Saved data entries
○ ○ ○ ○ ○
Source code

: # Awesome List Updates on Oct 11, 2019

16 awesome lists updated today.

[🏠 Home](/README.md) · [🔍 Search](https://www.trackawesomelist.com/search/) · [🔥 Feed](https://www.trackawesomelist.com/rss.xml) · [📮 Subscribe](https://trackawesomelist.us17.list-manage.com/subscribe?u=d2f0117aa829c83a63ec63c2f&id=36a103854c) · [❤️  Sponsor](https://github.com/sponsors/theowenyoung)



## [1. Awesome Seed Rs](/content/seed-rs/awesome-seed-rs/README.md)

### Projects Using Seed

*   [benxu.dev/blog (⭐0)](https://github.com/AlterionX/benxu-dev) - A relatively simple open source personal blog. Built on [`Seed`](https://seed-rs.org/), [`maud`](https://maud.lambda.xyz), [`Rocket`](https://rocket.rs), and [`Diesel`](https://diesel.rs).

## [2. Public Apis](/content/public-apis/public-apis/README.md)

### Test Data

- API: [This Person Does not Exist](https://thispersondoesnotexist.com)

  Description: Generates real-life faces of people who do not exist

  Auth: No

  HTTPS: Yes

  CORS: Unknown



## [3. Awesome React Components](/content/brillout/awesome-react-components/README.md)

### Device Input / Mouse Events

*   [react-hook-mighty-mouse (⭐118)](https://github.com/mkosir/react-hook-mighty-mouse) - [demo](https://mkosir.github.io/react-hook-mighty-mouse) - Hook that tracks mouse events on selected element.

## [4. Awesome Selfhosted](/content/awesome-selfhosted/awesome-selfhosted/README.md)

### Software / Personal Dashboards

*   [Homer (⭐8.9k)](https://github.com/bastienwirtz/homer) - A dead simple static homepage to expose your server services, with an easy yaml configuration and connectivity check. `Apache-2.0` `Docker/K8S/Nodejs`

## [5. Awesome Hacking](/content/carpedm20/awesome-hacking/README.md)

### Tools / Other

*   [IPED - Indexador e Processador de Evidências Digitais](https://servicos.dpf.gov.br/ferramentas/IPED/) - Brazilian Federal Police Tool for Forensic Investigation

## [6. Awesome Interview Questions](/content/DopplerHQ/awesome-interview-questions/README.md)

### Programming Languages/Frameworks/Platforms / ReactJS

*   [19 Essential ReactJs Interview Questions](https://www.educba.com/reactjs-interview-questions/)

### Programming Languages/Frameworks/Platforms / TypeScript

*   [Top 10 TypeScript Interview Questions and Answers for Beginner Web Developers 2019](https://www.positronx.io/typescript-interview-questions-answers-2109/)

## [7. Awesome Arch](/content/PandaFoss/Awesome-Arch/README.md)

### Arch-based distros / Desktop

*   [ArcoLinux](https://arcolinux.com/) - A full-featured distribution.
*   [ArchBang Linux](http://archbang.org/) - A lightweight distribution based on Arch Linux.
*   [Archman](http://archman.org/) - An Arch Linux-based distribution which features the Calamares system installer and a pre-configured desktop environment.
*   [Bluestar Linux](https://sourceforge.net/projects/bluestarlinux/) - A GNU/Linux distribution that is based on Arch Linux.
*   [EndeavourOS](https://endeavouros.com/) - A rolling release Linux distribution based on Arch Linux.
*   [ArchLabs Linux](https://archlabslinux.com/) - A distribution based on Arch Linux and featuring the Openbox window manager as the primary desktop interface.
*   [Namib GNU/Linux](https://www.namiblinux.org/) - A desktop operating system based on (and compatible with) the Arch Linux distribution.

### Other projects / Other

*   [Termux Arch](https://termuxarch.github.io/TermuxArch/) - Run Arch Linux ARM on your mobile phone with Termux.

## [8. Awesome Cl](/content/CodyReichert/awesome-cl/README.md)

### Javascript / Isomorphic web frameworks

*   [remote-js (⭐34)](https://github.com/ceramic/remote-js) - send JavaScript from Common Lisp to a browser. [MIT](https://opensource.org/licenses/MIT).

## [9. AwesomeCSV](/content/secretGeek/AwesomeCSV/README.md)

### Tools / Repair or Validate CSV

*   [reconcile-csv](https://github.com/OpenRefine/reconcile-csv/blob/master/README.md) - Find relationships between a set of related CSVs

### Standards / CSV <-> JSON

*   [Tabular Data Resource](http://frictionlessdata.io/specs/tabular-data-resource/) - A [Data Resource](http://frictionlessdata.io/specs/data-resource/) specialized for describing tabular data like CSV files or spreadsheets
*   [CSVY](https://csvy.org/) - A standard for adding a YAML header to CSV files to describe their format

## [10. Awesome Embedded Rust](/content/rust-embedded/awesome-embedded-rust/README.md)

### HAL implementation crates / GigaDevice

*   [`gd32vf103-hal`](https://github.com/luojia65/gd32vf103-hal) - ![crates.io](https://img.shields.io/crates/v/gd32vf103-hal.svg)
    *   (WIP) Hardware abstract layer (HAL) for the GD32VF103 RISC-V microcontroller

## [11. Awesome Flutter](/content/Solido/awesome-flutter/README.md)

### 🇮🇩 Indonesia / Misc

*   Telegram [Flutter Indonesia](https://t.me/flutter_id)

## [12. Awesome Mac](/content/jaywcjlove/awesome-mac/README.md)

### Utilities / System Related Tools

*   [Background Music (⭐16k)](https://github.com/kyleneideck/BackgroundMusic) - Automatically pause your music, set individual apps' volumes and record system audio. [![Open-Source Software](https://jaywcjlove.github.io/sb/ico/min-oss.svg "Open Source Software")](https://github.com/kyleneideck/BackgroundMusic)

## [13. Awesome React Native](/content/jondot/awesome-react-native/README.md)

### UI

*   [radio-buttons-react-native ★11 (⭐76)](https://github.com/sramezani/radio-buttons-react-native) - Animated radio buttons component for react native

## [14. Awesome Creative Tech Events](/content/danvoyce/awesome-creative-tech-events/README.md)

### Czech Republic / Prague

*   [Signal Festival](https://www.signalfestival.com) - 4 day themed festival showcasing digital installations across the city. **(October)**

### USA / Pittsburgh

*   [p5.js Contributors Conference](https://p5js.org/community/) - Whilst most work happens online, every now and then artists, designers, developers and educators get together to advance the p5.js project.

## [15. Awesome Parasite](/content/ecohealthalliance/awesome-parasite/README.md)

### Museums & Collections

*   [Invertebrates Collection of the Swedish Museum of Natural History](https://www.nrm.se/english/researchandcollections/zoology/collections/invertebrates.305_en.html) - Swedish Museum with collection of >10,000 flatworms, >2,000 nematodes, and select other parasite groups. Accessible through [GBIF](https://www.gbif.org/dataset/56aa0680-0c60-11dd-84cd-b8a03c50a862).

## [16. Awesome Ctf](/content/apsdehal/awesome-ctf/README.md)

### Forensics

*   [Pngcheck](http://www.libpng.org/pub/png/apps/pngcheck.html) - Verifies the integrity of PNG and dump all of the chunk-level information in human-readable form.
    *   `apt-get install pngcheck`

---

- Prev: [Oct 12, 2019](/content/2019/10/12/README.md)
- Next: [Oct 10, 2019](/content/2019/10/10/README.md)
○ ○ ○ ○ ○
• _DIRECTIONS_: Look back at the data above. Transcribe exactly the lines starting at the line that contains "### 🇮🇩 Indonesia / Misc" and ending at the line that contains "### USA / Pittsburgh".

• _SOLUTION TO THE PROBLEM_:
### 🇮🇩 Indonesia / Misc

*   Telegram [Flutter Indonesia](https://t.me/flutter_id)

## [12. Awesome Mac](/content/jaywcjlove/awesome-mac/README.md)

### Utilities / System Related Tools

*   [Background Music (⭐16k)](https://github.com/kyleneideck/BackgroundMusic) - Automatically pause your music, set individual apps' volumes and record system audio. [![Open-Source Software](https://jaywcjlove.github.io/sb/ico/min-oss.svg "Open Source Software")](https://github.com/kyleneideck/BackgroundMusic)

## [13. Awesome React Native](/content/jondot/awesome-react-native/README.md)

### UI

*   [radio-buttons-react-native ★11 (⭐76)](https://github.com/sramezani/radio-buttons-react-native) - Animated radio buttons component for react native

## [14. Awesome Creative Tech Events](/content/danvoyce/awesome-creative-tech-events/README.md)

### Czech Republic / Prague

*   [Signal Festival](https://www.signalfestival.com) - 4 day themed festival showcasing digital installations across the city. **(October)**

### USA / Pittsburgh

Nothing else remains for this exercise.